• TASK: Give the entries again exactly as they appear, but without the images.

• TASK INPUT:
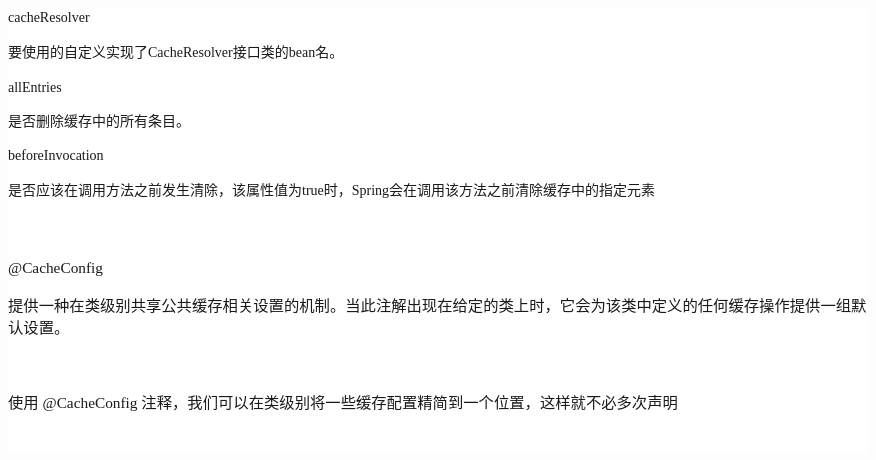    </tr>
   <tr>
    <td style='border-style:solid;border-color:#A3A3A3;border-width:1pt;
    background-color:#E7E6E6;vertical-align:top;width:1.4256in;padding:2.0pt 3.0pt 2.0pt 3.0pt'>
    <p style='font-family:"Comic Sans MS";font-size:10.5pt'>cacheResolver</p>
    </td>
    <td style='border-style:solid;border-color:#A3A3A3;border-width:1pt;
    background-color:#E7E6E6;vertical-align:top;width:5.0819in;padding:2.0pt 3.0pt 2.0pt 3.0pt'>
    <p style='font-size:10.5pt'><span style='font-family:"Microsoft YaHei UI"'>要使用的自定义实现了</span><span
    style='font-family:"Comic Sans MS"'>CacheResolver</span><span
    style='font-family:"Microsoft YaHei UI"'>接口类的</span><span style='font-family:
    "Comic Sans MS"'>bean</span><span style='font-family:"Microsoft YaHei UI"'>名。</span></p>
    </td>
   </tr>
   <tr>
    <td style='border-style:solid;border-color:#A3A3A3;border-width:1pt;
    background-color:white;vertical-align:top;width:1.4256in;padding:2.0pt 3.0pt 2.0pt 3.0pt'>
    <p style='font-family:"Comic Sans MS";font-size:10.5pt'>allEntries</p>
    </td>
    <td style='border-style:solid;border-color:#A3A3A3;border-width:1pt;
    background-color:white;vertical-align:top;width:5.0819in;padding:2.0pt 3.0pt 2.0pt 3.0pt'>
    <p style='font-family:"Microsoft YaHei UI";font-size:10.5pt'>是否删除缓存中的所有条目。</p>
    </td>
   </tr>
   <tr>
    <td style='border-style:solid;border-color:#A3A3A3;border-width:1pt;
    background-color:#E7E6E6;vertical-align:top;width:1.4256in;padding:2.0pt 3.0pt 2.0pt 3.0pt'>
    <p style='font-family:"Comic Sans MS";font-size:10.5pt'>beforeInvocation</p>
    </td>
    <td style='border-style:solid;border-color:#A3A3A3;border-width:1pt;
    background-color:#E7E6E6;vertical-align:top;width:5.1333in;padding:2.0pt 3.0pt 2.0pt 3.0pt'>
    <p style='font-size:10.5pt'><span style='font-family:"Microsoft YaHei UI"'>是否应该在调用方法之前发生清除，该属性值为</span><span
    style='font-family:"Comic Sans MS"'>true</span><span style='font-family:
    "Microsoft YaHei UI"'>时，</span><span style='font-family:"Comic Sans MS"'>Spring</span><span
    style='font-family:"Microsoft YaHei UI"'>会在调用该方法之前清除缓存中的指定元素</span></p>
    </td>
   </tr>
  </table>
  </div>
  <p style='margin-left:.375in;font-family:"Comic Sans MS";
  font-size:12.0pt'>&nbsp;</p>
  </td>
 </tr>
 <tr>
  <td style='border-style:solid;border-color:#A3A3A3;border-width:1pt;
  background-color:#E7E6E6;vertical-align:top;width:1.4875in;padding:2.0pt 3.0pt 2.0pt 3.0pt'>
  <p style='font-family:"Comic Sans MS";font-size:11.5pt'><span
  lang=en-US>@</span><span lang=zh-CN>CacheConfig</span></p>
  </td>
  <td style='border-style:solid;border-color:#A3A3A3;border-width:1pt;
  background-color:#E7E6E6;vertical-align:top;width:6.6902in;padding:2.0pt 3.0pt 2.0pt 3.0pt'>
  <p style='font-family:"Microsoft YaHei UI";font-size:11.5pt'>提供一种在类级别共享公共缓存相关设置的机制。当此注解出现在给定的类上时，它会为该类中定义的任何缓存操作提供一组默认设置。</p>
  <p style='font-family:"Comic Sans MS";font-size:11.5pt'>&nbsp;</p>
  <p style='font-size:11.5pt'><span style='font-family:"Microsoft YaHei UI"'
  lang=zh-CN>使用</span><span style='font-family:"Comic Sans MS"' lang=en-US> </span><span
  style='font-family:"Comic Sans MS"' lang=zh-CN>@CacheConfig</span><span
  style='font-family:"Comic Sans MS"' lang=en-US> </span><span
  style='font-family:"Microsoft YaHei UI"' lang=zh-CN>注释，我们可以在类级别将一些缓存配置精简到一个位置，这样就不必多次声明</span></p>
  <p style='font-family:"Comic Sans MS";font-size:11.5pt'>&nbsp;</p>
  <div style='direction:ltr'>
  <table border=1 cellpadding=0 cellspacing=0 valign=top style='direction:ltr;
   border-collapse:collapse;border-style:solid;border-color:#A3A3A3;border-width:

• ANSWER BOX:
    </tr>
   <tr>
    <td style='border-style:solid;border-color:#A3A3A3;border-width:1pt;
    background-color:#E7E6E6;vertical-align:top;width:1.4256in;padding:2.0pt 3.0pt 2.0pt 3.0pt'>
    <p style='font-family:"Comic Sans MS";font-size:10.5pt'>cacheResolver</p>
    </td>
    <td style='border-style:solid;border-color:#A3A3A3;border-width:1pt;
    background-color:#E7E6E6;vertical-align:top;width:5.0819in;padding:2.0pt 3.0pt 2.0pt 3.0pt'>
    <p style='font-size:10.5pt'><span style='font-family:"Microsoft YaHei UI"'>要使用的自定义实现了</span><span
    style='font-family:"Comic Sans MS"'>CacheResolver</span><span
    style='font-family:"Microsoft YaHei UI"'>接口类的</span><span style='font-family:
    "Comic Sans MS"'>bean</span><span style='font-family:"Microsoft YaHei UI"'>名。</span></p>
    </td>
   </tr>
   <tr>
    <td style='border-style:solid;border-color:#A3A3A3;border-width:1pt;
    background-color:white;vertical-align:top;width:1.4256in;padding:2.0pt 3.0pt 2.0pt 3.0pt'>
    <p style='font-family:"Comic Sans MS";font-size:10.5pt'>allEntries</p>
    </td>
    <td style='border-style:solid;border-color:#A3A3A3;border-width:1pt;
    background-color:white;vertical-align:top;width:5.0819in;padding:2.0pt 3.0pt 2.0pt 3.0pt'>
    <p style='font-family:"Microsoft YaHei UI";font-size:10.5pt'>是否删除缓存中的所有条目。</p>
    </td>
   </tr>
   <tr>
    <td style='border-style:solid;border-color:#A3A3A3;border-width:1pt;
    background-color:#E7E6E6;vertical-align:top;width:1.4256in;padding:2.0pt 3.0pt 2.0pt 3.0pt'>
    <p style='font-family:"Comic Sans MS";font-size:10.5pt'>beforeInvocation</p>
    </td>
    <td style='border-style:solid;border-color:#A3A3A3;border-width:1pt;
    background-color:#E7E6E6;vertical-align:top;width:5.1333in;padding:2.0pt 3.0pt 2.0pt 3.0pt'>
    <p style='font-size:10.5pt'><span style='font-family:"Microsoft YaHei UI"'>是否应该在调用方法之前发生清除，该属性值为</span><span
    style='font-family:"Comic Sans MS"'>true</span><span style='font-family:
    "Microsoft YaHei UI"'>时，</span><span style='font-family:"Comic Sans MS"'>Spring</span><span
    style='font-family:"Microsoft YaHei UI"'>会在调用该方法之前清除缓存中的指定元素</span></p>
    </td>
   </tr>
  </table>
  </div>
  <p style='margin-left:.375in;font-family:"Comic Sans MS";
  font-size:12.0pt'>&nbsp;</p>
  </td>
 </tr>
 <tr>
  <td style='border-style:solid;border-color:#A3A3A3;border-width:1pt;
  background-color:#E7E6E6;vertical-align:top;width:1.4875in;padding:2.0pt 3.0pt 2.0pt 3.0pt'>
  <p style='font-family:"Comic Sans MS";font-size:11.5pt'><span
  lang=en-US>@</span><span lang=zh-CN>CacheConfig</span></p>
  </td>
  <td style='border-style:solid;border-color:#A3A3A3;border-width:1pt;
  background-color:#E7E6E6;vertical-align:top;width:6.6902in;padding:2.0pt 3.0pt 2.0pt 3.0pt'>
  <p style='font-family:"Microsoft YaHei UI";font-size:11.5pt'>提供一种在类级别共享公共缓存相关设置的机制。当此注解出现在给定的类上时，它会为该类中定义的任何缓存操作提供一组默认设置。</p>
  <p style='font-family:"Comic Sans MS";font-size:11.5pt'>&nbsp;</p>
  <p style='font-size:11.5pt'><span style='font-family:"Microsoft YaHei UI"'
  lang=zh-CN>使用</span><span style='font-family:"Comic Sans MS"' lang=en-US> </span><span
  style='font-family:"Comic Sans MS"' lang=zh-CN>@CacheConfig</span><span
  style='font-family:"Comic Sans MS"' lang=en-US> </span><span
  style='font-family:"Microsoft YaHei UI"' lang=zh-CN>注释，我们可以在类级别将一些缓存配置精简到一个位置，这样就不必多次声明</span></p>
  <p style='font-family:"Comic Sans MS";font-size:11.5pt'>&nbsp;</p>
  <div style='direction:ltr'>
  <table border=1 cellpadding=0 cellspacing=0 valign=top style='direction:ltr;
   border-collapse:collapse;border-style:solid;border-color:#A3A3A3;border-width:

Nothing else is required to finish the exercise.